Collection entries
--- START ---

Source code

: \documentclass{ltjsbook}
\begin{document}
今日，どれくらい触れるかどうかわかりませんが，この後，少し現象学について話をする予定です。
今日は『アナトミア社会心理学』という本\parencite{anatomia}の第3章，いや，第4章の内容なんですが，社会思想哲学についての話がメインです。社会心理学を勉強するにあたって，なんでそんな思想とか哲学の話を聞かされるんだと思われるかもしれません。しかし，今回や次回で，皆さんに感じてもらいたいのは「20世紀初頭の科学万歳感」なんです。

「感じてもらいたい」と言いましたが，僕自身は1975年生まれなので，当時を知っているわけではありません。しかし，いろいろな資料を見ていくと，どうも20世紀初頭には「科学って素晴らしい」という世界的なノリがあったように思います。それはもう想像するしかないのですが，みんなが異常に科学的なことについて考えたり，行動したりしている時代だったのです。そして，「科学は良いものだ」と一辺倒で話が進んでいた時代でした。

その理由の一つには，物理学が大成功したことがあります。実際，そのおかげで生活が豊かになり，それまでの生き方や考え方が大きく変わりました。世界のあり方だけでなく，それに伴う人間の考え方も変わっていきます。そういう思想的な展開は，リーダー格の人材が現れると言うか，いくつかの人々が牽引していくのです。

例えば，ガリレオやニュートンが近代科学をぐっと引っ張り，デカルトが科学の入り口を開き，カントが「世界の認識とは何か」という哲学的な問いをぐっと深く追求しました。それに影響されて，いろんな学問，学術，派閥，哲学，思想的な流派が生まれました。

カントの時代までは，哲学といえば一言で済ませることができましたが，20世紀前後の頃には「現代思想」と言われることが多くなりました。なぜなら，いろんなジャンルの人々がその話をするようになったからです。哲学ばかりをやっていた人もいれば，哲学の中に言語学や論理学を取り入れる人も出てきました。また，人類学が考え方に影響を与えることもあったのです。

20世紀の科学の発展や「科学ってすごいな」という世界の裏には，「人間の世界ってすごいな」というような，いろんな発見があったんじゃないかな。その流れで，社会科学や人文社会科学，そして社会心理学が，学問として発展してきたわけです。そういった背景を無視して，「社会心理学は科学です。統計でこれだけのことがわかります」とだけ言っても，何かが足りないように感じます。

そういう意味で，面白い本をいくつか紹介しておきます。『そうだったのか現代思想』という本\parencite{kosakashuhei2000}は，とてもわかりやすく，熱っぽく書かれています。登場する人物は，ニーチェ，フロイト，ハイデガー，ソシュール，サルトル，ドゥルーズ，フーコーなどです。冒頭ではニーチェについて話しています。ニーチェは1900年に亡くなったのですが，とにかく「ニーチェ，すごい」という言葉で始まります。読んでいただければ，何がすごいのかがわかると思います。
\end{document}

--- END ---
--- START ---

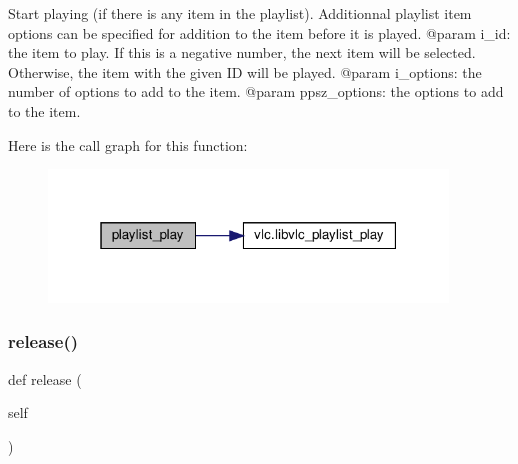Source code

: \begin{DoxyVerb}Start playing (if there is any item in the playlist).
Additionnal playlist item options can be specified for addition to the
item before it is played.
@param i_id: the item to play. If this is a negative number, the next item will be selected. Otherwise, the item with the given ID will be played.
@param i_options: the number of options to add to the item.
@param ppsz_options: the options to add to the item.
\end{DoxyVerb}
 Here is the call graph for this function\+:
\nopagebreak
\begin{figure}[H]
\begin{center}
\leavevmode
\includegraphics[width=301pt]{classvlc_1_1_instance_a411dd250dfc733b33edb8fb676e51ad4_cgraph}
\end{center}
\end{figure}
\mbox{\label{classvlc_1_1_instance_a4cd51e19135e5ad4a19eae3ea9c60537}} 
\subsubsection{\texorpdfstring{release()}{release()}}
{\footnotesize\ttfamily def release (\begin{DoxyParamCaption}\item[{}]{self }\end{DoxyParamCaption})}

--- END ---

§ What is required: All lines in the data that contain the word "parencite" should be copied.

§ Exercise result:
今日は『アナトミア社会心理学』という本\parencite{anatomia}の第3章，いや，第4章の内容なんですが，社会思想哲学についての話がメインです。社会心理学を勉強するにあたって，なんでそんな思想とか哲学の話を聞かされるんだと思われるかもしれません。しかし，今回や次回で，皆さんに感じてもらいたいのは「20世紀初頭の科学万歳感」なんです。
そういう意味で，面白い本をいくつか紹介しておきます。『そうだったのか現代思想』という本\parencite{kosakashuhei2000}は，とてもわかりやすく，熱っぽく書かれています。登場する人物は，ニーチェ，フロイト，ハイデガー，ソシュール，サルトル，ドゥルーズ，フーコーなどです。冒頭ではニーチェについて話しています。ニーチェは1900年に亡くなったのですが，とにかく「ニーチェ，すごい」という言葉で始まります。読んでいただければ，何がすごいのかがわかると思います。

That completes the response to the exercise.